Duluth Central High School, also known as Central High School, was a secondary school located in Duluth, Minnesota, which educated students in grades ten through twelve until seventh and eighth were added after the closing of Washington Junior High School in 1992. It first opened in 1893 in the original building at the intersection of Lake Avenue and Second Street. The building was officially named Historic Old Central High School on October 19, 2004.

In 1971, the new Central High School building was built on top of the hill near the intersection of Central Entrance and Pecan Avenue. This Duluth Central High School closed at the end of the 2010–2011 school year.

History

When originally built on the hillside in 1892, Duluth Central High School was famed not only for its grand clock tower, which could be seen for miles, but also for its wide halls, sweeping stairways with iron banisters, large chandeliers, and beautiful statuary.

Due to age and safety conditions, the Duluth School Board decided in 1970 that it would have to build a new school to replace the Historic Old Central High School.  In 1971, the new Central High School building was built on top of the hill and the school moved there, leaving School District administrative offices in the old building.

In 2007, the Duluth School Board announced that they would support the long-range Red plan for the district which would close Duluth Central and keep a renovated Ordean Middle School (now Duluth East High School) and Duluth Denfeld High School as the only two high schools in Duluth.

2011 was the last graduating class of Duluth Central High School.  The grounds and the buildings would remain empty until sold by the school district.

In November 2013 the Duluth City Council met to finalize plans to rezone the land from an R-1 (residential zone) to a commercial C zone paving the way for ISD 709 to sell Central High School to potential land developers for commercial purposes. In December 2014, the sale of the property was announced. That sale was never finalized and as of Dec. 2017, the property is still listed as "For Sale".

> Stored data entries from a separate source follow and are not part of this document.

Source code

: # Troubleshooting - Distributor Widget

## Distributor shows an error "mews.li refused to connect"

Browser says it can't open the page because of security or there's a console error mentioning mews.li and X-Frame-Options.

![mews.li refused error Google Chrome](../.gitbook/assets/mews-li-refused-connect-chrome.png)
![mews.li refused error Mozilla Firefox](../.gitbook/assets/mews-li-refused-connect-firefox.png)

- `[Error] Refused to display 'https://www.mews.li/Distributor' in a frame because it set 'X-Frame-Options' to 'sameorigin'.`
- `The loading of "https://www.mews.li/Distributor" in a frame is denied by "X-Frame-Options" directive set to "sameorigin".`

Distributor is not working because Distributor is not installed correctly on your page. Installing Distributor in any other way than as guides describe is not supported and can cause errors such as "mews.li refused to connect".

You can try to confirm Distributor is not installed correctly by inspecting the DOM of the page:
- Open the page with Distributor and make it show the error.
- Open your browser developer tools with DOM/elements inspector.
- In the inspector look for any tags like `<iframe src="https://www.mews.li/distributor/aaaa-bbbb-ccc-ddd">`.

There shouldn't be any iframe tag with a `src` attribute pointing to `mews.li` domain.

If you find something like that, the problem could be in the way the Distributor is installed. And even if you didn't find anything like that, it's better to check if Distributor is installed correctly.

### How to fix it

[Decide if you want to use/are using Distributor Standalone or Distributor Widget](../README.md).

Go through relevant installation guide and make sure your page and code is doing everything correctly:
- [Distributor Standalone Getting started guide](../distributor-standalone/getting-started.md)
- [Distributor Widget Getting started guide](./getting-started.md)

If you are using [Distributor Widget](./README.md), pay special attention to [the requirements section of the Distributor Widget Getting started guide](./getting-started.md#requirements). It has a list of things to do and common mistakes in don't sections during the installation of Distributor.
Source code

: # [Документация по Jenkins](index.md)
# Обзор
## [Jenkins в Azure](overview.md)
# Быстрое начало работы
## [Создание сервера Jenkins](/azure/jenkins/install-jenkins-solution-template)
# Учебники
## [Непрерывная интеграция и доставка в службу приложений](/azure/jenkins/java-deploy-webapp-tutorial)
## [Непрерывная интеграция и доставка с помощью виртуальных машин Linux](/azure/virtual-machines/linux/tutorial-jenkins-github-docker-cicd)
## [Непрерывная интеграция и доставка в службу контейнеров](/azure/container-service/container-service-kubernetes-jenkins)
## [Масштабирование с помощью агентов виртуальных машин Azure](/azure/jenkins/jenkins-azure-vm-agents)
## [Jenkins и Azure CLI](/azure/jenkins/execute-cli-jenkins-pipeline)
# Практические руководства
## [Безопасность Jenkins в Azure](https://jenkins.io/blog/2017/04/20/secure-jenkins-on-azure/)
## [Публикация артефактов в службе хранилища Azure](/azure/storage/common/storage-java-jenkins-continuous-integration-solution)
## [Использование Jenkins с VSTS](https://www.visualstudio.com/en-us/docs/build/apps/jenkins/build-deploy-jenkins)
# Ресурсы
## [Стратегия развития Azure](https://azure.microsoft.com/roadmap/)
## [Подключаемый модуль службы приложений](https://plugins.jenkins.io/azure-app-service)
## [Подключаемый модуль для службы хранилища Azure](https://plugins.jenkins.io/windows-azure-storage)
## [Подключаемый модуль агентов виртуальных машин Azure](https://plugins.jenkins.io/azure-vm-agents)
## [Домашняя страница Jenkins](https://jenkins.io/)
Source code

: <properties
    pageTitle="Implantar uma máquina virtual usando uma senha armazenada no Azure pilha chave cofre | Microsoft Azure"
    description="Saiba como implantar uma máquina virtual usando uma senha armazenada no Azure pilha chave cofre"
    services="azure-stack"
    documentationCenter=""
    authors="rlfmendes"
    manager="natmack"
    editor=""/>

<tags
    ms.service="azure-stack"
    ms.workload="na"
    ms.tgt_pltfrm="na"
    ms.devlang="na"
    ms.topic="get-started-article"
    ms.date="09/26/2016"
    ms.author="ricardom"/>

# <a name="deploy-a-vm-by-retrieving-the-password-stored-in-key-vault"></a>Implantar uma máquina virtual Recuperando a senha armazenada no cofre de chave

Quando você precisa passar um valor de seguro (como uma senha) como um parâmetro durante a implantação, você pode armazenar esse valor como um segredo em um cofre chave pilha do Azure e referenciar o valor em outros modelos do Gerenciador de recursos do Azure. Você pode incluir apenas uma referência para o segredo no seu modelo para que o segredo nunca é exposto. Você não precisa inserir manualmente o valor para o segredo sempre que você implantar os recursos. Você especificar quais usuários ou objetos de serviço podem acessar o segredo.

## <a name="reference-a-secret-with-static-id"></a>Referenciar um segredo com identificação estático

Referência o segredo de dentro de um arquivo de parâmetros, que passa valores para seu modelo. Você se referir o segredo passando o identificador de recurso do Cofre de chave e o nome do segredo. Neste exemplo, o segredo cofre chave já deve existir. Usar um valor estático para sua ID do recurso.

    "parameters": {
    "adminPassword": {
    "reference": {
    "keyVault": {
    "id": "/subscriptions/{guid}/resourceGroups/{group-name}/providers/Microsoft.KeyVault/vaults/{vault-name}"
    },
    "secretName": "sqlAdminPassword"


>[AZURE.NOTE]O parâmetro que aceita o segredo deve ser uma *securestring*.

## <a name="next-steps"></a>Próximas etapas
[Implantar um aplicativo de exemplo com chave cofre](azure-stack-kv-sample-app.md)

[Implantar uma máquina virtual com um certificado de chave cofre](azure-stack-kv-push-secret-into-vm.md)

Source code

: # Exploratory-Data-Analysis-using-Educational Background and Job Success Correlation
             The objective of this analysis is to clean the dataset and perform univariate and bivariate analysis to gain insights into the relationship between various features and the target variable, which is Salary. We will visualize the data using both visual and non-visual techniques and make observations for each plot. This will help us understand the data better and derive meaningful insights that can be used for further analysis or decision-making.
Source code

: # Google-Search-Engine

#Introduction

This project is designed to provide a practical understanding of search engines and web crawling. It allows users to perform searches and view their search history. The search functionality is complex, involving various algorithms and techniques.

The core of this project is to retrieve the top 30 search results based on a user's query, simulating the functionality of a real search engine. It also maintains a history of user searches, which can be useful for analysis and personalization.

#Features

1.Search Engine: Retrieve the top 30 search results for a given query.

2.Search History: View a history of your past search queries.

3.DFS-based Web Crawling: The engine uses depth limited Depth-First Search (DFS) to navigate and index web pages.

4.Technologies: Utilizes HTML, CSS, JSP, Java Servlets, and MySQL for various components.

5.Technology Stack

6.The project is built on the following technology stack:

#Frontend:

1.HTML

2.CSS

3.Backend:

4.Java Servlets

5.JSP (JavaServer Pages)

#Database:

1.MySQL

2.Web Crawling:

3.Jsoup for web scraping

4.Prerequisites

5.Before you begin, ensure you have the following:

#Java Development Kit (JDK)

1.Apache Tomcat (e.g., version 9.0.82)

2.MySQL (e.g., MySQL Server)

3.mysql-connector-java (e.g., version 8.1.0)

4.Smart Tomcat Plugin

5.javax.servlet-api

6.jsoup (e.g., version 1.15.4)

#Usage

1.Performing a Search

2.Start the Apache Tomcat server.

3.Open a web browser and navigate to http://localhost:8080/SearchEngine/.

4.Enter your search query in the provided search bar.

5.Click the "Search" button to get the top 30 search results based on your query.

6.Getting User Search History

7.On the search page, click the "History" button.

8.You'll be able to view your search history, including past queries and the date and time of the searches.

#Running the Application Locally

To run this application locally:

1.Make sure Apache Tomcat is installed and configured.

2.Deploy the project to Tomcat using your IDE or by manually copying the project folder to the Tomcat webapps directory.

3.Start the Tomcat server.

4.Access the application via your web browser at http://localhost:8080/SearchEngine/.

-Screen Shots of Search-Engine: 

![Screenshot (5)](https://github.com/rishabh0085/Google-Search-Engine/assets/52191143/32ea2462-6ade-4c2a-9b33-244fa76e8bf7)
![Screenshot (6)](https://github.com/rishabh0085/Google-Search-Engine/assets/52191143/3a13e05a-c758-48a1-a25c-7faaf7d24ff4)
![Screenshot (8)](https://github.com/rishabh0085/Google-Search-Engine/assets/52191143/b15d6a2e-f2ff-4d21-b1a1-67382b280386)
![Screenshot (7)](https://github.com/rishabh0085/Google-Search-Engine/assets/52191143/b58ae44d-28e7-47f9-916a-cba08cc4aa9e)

It was announced on August 8, 2022, that Chester Creek View LLC purchased the majority of the property, including the school building.  Demolition of the building began on November 14, 2022.

Athletics
Big red was given to Duluth Central High School [teams] until 1930. In that year, students decided to change the name to the "Trojans". This was done through a contest in which all students could participate. The Trojan has been the symbol and name for Central [teams] ever since.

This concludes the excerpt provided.